To nie ten sam staruszek, którego odpalałeś dziesięć lat temu i który wyglądał jak gra z czasów, kiedy YouTube miał jeszcze system oceniania na gwiazdki. Ta edycja to wersja, która zadebiutowała na PC w marcu 2025 roku i zawiera wszystko to, co konsolowi gracze dostali już wcześniej – czyli całą zawartość z PlayStation 5 i Xbox Series X/S.
Będzie:
- Obsługa AMD FSR 1 i 3 – żeby Twoje GPU mogło udawać, że ma więcej mocy, niż faktycznie ma,
- NVIDIA DLSS 3 – czyli AI magicznie dorabia klatki, bo ludzki wzrok i tak się nie zorientuje,
- ray tracing – światła, cienie i odbicia, które wyglądają tak dobrze, że zapomnisz, że nadal grasz w grę z 2013.
Gra ma działać płynnie nawet na komputerach, które nie są świeżo z fabryki. Czyli nie musisz mieć rakiety, żeby zagrać – wystarczy, że Twój komputer nie płonie przy otwieraniu Chrome’a.
Co z trybem online? GTA Online też będzie – i to nie byle jaki
W ramach Game Pass dostaniesz także dostęp do rozszerzonego GTA Online, takiego samego jak na konsolach nowej generacji. Czyli:
- nowa zawartość,
- nowe misje,
- nowe auta,
- nowy sposób na zmarnowanie kolejnych setek godzin, jeżdżąc w kółko i czekając, aż kumpel dołączy do sesji.
To wszystko będzie dostępne bez żadnych dodatkowych opłat. Po prostu: masz suba, masz grę. Możesz wejść, zagrać, wysadzić coś i poczuć się jak 15-latek, który właśnie odkrył, że gry mogą mieć mapy większe niż jego osiedle.
Czy Microsoft planuje coś jeszcze? Niby tak
Zgodnie z oficjalnym blogiem Xbox, GTA V to dopiero początek. W drugiej połowie kwietnia planowane są kolejne aktualizacje biblioteki Game Pass. Co dokładnie się tam pojawi? Nie wiadomo. Może coś równie dużego, może kolejne indyki z pikselami i filozofią. Ale skoro GTA V otwiera kwiecień, to jest szansa, że dalej też będzie nieźle.
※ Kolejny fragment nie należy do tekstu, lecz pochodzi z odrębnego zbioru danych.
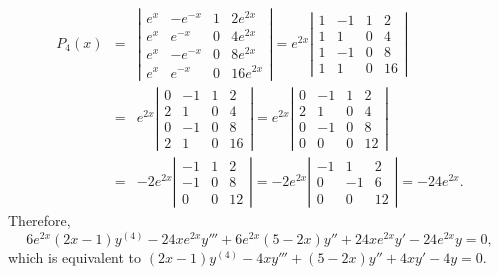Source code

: \documentclass[dvips]{book}
\renewcommand{\exer}[1]{\par\medskip\;\noindent{\color{red}\bf #1.}}
\numberwithin{example}{section}
\numberwithin{equation}{section}
\numberwithin{theorem}{section}
\numberwithin{table}{section}
\numberwithin{figure}{section}
\begin{document}
\begin{eqnarray*}
P_4(x)&=&
\left|\begin{array}{cccc}
e^x&-e^{-x}&1&2e^{2x}\\
e^x&e^{-x}&0&4e^{2x}\\
e^x&-e^{-x}&0&8e^{2x}\\
e^x&e^{-x}&0&16e^{2x}
\end{array}\right|=
e^{2x}\left|\begin{array}{crcc}
1&-1&1&2\\
1&1&0&4\\
1&-1&0&8\\
1&1&0&16
\end{array}\right|\\
&=&e^{2x}\left|\begin{array}{crcc}
0&-1&1&2\\
2&1&0&4\\
0&-1&0&8\\
2&1&0&16
\end{array}\right|
=e^{2x}\left|\begin{array}{crcc}
0&-1&1&2\\
2&1&0&4\\
0&-1&0&8\\
0&0&0&12
\end{array}\right|\\
&=&-2e^{2x}\left|\begin{array}{rcc}
-1&1&2\\
-1&0&8\\
0&0&12
\end{array}\right|
=-2e^{2x}\left|\begin{array}{rcc}
-1&1&2\\
0&-1&6\\
0&0&12
\end{array}\right|=-24e^{2x}.
\end{eqnarray*}
Therefore,
$$
6e^{2x}(2x-1)y^{(4)}-24xe^{2x}y'''
+6e^{2x}(5-2x)y''+24xe^{2x}y'-24e^{2x}y=0,
$$
which is equivalent to
 $(2x-1)y^{(4)}-4xy'''+(5-2x)y''+4xy'-4y=0$.

\exer{9.1.24}
\end{document}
Jeśli masz Game Passa, to absolutnie. Jeżeli nie – to może to jest moment, żeby rozważyć, czy 4 dyszki miesięcznie nie są lepsze niż kupowanie GTA V po raz czwarty na innej platformie. Zwłaszcza że teraz dostaniesz najnowszą wersję, z ulepszoną grafiką, dodatkami online i technologiami, których nazwy brzmią jak zaklęcia z podręcznika dla grafików.